5 Reasons Today’s Housing Market Isn't Normal
If we look at the 30-year mortgage rate chronicled by Freddie Mac, we can see the average rates by decade:
1990s: 8.12% I bought my first house in the mid-'90s at an 8.5% interest rate!
Today, the average mortgage rate stands at 2.87%, which is very close to the historic low.
2. Home Price Appreciation
According to Black Knight, a housing data and analytics company, the average annual appreciation on residential real estate prices since 1995 has been 4.14% nationwide. Utah has an even higher appreciation rate!

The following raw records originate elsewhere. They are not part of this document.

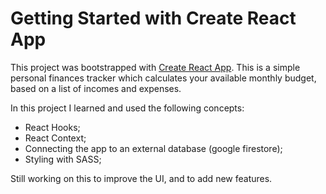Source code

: # Getting Started with Create React App

This project was bootstrapped with [Create React App](https://github.com/facebook/create-react-app).
This is a simple personal finances tracker which calculates your available monthly budget, based on a list of incomes and expenses.

In this project I learned and used the following concepts:
 - React Hooks;
 - React Context;
 - Connecting the app to an external database (google firestore);
 - Styling with SASS;
 
 Still working on this to improve the UI, and to add new features.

According to the latest forecast from the National Association of Realtors (NAR), home price appreciation will hit 14.1% this year nationally, which will be greater than any year since Black Knight began collecting this data. Salt Lake County has seen 25% home price appreciation!

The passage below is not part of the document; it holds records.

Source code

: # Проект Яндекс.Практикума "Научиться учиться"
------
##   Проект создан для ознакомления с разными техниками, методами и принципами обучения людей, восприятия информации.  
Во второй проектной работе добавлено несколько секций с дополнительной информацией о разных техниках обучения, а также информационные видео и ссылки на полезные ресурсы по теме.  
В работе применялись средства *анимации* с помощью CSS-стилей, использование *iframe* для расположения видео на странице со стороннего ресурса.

Currently, home price appreciation is anything but usual, typical, or routine.
3. Months’ Supply of Inventory (Homes for Sale) According to NAR:
“Months’ supply refers to the number of months it would take for the current inventory of homes on the market to sell given the current sales pace. Historically, six months of supply is associated with moderate price appreciation, and a lower level of months’ supply tends to push prices up more rapidly.”
As of the latest Existing Homes Sales Report from NAR, the current months’ supply of inventory stands at 2.6. That’s less than half of a normal supply. In Salt Lake County there is less than a 3 week supply of inventory. However, that is up since the springtime when we had less than a week's worth!
Currently, the supply of homes for sale is anything but usual, typical, or routine.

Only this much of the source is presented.